[Opening Given data section]
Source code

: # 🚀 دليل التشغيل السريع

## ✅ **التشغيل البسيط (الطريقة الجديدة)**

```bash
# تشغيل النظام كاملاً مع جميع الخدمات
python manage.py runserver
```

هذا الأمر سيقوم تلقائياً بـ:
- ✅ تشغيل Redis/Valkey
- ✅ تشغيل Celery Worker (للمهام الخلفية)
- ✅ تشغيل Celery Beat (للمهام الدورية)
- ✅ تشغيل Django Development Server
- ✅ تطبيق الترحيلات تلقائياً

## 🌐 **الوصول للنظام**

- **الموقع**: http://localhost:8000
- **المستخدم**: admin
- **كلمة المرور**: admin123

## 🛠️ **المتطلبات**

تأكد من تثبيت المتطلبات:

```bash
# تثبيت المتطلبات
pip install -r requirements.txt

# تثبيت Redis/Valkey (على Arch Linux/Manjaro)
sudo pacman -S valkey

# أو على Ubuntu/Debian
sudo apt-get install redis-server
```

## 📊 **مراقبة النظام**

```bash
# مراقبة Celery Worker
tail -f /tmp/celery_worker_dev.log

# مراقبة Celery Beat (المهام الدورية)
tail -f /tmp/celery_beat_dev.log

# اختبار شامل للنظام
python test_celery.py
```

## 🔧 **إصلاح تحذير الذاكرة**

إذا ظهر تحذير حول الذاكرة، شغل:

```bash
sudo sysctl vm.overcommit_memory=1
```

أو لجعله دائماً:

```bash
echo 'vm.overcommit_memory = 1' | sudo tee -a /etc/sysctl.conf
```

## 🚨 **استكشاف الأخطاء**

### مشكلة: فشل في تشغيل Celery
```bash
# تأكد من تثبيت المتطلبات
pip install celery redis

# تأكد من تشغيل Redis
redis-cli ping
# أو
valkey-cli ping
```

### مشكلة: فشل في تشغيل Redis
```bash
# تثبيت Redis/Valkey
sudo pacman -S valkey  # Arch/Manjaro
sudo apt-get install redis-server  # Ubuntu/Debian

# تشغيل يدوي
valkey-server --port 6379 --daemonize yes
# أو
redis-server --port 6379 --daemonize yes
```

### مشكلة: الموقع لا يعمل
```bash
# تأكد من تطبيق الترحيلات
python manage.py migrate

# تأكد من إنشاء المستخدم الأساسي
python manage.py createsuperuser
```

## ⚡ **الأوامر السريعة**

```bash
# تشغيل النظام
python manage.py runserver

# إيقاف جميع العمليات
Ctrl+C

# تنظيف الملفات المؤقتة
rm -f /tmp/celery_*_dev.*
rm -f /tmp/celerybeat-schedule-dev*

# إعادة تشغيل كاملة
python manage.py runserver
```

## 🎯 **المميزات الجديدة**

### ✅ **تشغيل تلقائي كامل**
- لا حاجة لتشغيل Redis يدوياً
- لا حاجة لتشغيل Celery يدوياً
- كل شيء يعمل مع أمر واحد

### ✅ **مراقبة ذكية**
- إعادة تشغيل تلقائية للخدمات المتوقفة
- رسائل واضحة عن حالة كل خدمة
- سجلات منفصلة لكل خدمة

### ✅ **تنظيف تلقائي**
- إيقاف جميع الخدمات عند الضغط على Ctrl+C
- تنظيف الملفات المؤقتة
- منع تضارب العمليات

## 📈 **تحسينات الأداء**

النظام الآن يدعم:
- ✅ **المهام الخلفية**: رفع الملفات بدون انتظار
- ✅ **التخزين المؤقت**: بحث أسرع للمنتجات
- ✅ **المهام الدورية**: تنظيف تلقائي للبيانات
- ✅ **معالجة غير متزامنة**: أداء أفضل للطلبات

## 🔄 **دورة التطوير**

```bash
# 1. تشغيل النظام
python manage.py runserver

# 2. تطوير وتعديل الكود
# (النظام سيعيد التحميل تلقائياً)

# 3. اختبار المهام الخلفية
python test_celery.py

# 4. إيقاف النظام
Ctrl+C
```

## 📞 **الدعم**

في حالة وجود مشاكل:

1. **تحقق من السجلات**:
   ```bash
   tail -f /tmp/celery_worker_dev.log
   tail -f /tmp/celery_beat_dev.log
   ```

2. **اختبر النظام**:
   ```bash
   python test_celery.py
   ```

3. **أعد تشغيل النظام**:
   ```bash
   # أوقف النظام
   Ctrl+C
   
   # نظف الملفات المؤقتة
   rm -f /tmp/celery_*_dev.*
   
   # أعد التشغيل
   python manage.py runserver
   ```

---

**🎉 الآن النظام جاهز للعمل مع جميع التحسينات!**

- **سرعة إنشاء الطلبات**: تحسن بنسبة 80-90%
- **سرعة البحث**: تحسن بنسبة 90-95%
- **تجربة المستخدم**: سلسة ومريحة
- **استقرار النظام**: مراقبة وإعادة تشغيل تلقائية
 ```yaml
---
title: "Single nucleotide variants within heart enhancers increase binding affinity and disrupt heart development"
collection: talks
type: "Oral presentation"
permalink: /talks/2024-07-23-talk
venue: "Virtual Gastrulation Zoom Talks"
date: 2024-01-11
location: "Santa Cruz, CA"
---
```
[Closing Given data section]
*Exercise brief:* Scan the records above for the string "الملفات", and copy every line where it turns up.

*Output of the task:*
# تنظيف الملفات المؤقتة
- تنظيف الملفات المؤقتة
- ✅ **المهام الخلفية**: رفع الملفات بدون انتظار
   # نظف الملفات المؤقتة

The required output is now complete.